Wednesday, January 21, 2009

Trusting in God

"Trust in the Lord with all your heart and lean not on your own understanding; In all your ways acknowledge God and God will direct your paths" (Proverbs 3:5-6)
We look forward to the year ahead with hope. We acknowledge that we are living through difficult times. Each age has its own difficulties and problems and the time we are living through is no different. As people of faith, we rely on prayer and seek God's guidance and help. We have a great advantage over other people who choose not to open themselves up to the movement of the Spirit in their lives. We are fortunate in that our faith gives us hope. We believe Jesus' words from John's gospel, "I am the vine, you are the branches, united to me, you can do great things" (See John 15:5). We gain inner strength from those important words. United to Jesus, we can live the gospel message with courage and hope. We can look ahead, not knowing exactly where the Lord is bringing us but knowing that through prayer and being united to Christ all things work together for good. "And we know that in all things God works for the good of those who love God, who have been called according to God's purpose" (Romans 8:28).

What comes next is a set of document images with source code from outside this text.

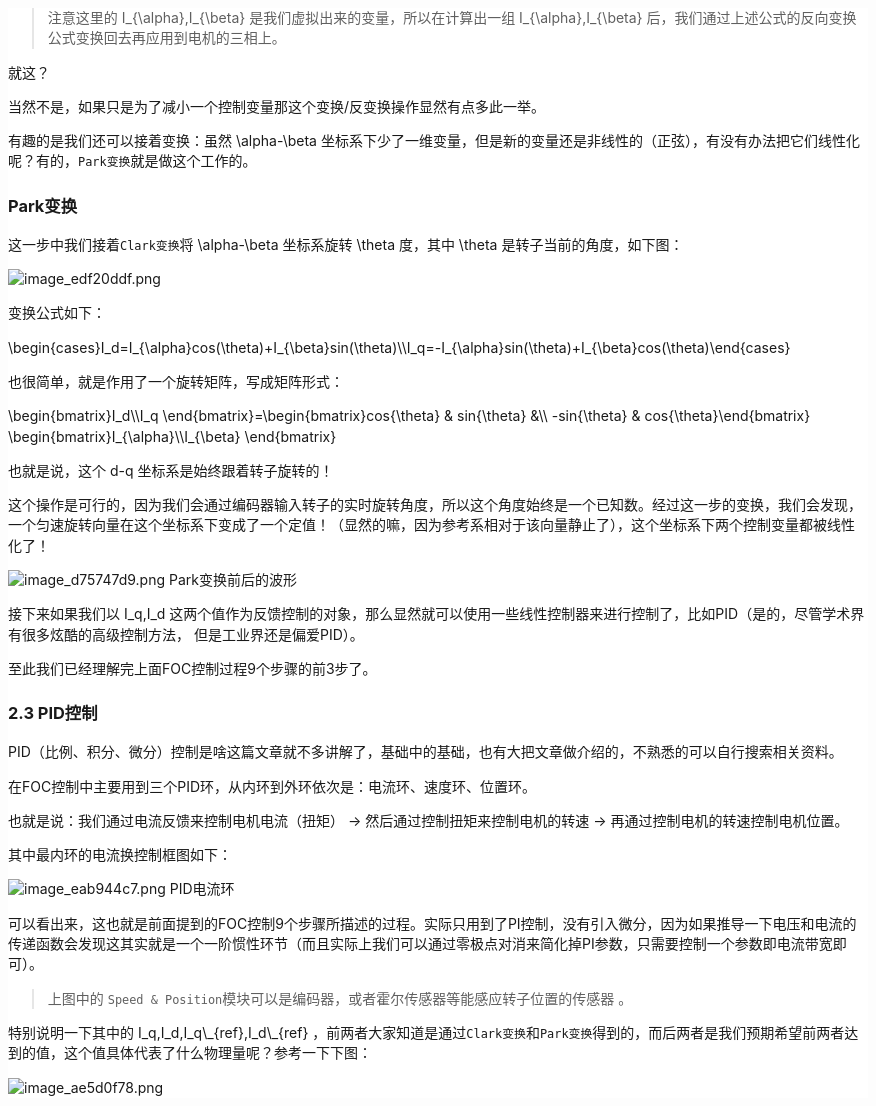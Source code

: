 > 注意这里的 I\_\{\\alpha\},I\_\{\\beta\} 是我们虚拟出来的变量，所以在计算出一组 I\_\{\\alpha\},I\_\{\\beta\} 后，我们通过上述公式的反向变换公式变换回去再应用到电机的三相上。

就这？

当然不是，如果只是为了减小一个控制变量那这个变换/反变换操作显然有点多此一举。

有趣的是我们还可以接着变换：虽然 \\alpha-\\beta 坐标系下少了一维变量，但是新的变量还是非线性的（正弦），有没有办法把它们线性化呢？有的，`Park变换`就是做这个工作的。

### Park变换 

这一步中我们接着`Clark变换`将 \\alpha-\\beta 坐标系旋转 \\theta 度，其中 \\theta 是转子当前的角度，如下图：

![image_edf20ddf.png](https://www.liangtengyu.com:9998/images/image_edf20ddf.png) 

变换公式如下：

\\begin\{cases\}I\_d=I\_\{\\alpha\}cos(\\theta)+I\_\{\\beta\}sin(\\theta)\\\\I\_q=-I\_\{\\alpha\}sin(\\theta)+I\_\{\\beta\}cos(\\theta)\\end\{cases\}

也很简单，就是作用了一个旋转矩阵，写成矩阵形式：

\\begin\{bmatrix\}I\_d\\\\I\_q \\end\{bmatrix\}=\\begin\{bmatrix\}cos\{\\theta\} & sin\{\\theta\} &\\\\ -sin\{\\theta\} & cos\{\\theta\}\\end\{bmatrix\} \\begin\{bmatrix\}I\_\{\\alpha\}\\\\I\_\{\\beta\} \\end\{bmatrix\}

也就是说，这个 d-q 坐标系是始终跟着转子旋转的！

这个操作是可行的，因为我们会通过编码器输入转子的实时旋转角度，所以这个角度始终是一个已知数。经过这一步的变换，我们会发现，一个匀速旋转向量在这个坐标系下变成了一个定值！（显然的嘛，因为参考系相对于该向量静止了），这个坐标系下两个控制变量都被线性化了！

![image_d75747d9.png](https://www.liangtengyu.com:9998/images/image_d75747d9.png)  Park变换前后的波形

接下来如果我们以 I\_q,I\_d 这两个值作为反馈控制的对象，那么显然就可以使用一些线性控制器来进行控制了，比如PID（是的，尽管学术界有很多炫酷的高级控制方法， 但是工业界还是偏爱PID）。

至此我们已经理解完上面FOC控制过程9个步骤的前3步了。

### 2.3 PID控制 

PID（比例、积分、微分）控制是啥这篇文章就不多讲解了，基础中的基础，也有大把文章做介绍的，不熟悉的可以自行搜索相关资料。

在FOC控制中主要用到三个PID环，从内环到外环依次是：电流环、速度环、位置环。

也就是说：我们通过电流反馈来控制电机电流（扭矩） \-> 然后通过控制扭矩来控制电机的转速 \-> 再通过控制电机的转速控制电机位置。

其中最内环的电流换控制框图如下：

![image_eab944c7.png](https://www.liangtengyu.com:9998/images/image_eab944c7.png)  PID电流环

可以看出来，这也就是前面提到的FOC控制9个步骤所描述的过程。实际只用到了PI控制，没有引入微分，因为如果推导一下电压和电流的传递函数会发现这其实就是一个一阶惯性环节（而且实际上我们可以通过零极点对消来简化掉PI参数，只需要控制一个参数即电流带宽即可）。

> 上图中的 `Speed & Position`模块可以是编码器，或者霍尔传感器等能感应转子位置的传感器 。

特别说明一下其中的 I\_q,I\_d,I\_q\\\_\{ref\},I\_d\\\_\{ref\} ，前两者大家知道是通过`Clark变换`和`Park变换`得到的，而后两者是我们预期希望前两者达到的值，这个值具体代表了什么物理量呢？参考一下下图：

![image_ae5d0f78.png](https://www.liangtengyu.com:9998/images/image_ae5d0f78.png)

To learn to trust without reservation is a great gift. Will we trust even though we can't see the outcome or where God is leading us? Can we go through the darkness, knowing Christ's light is shining to get us through and Christ is near to us. It's all about trust. I've learned that from the saints. They persevered even in the most difficult times, through pain, suffering and through the dark night of the soul. They kept trusting, persevering and believing that even though the present moment and time might not look promising, things will be OK. Patience is key. "Wait for the Lord with courage....."
There are all levels of trust. Sometimes we think in our humanness, that we have all the answers or that God certainly can't think of a better plan, since we haven't thought of it. Well, that isn't the case. If we continue to pray, to trust and persevere in all things, then God will guide us and help us each step of the way through life. Through prayer, we can learn to trust like the saints. And like the saints we can be confident that God is with us, leading us to a future full of promise and hope.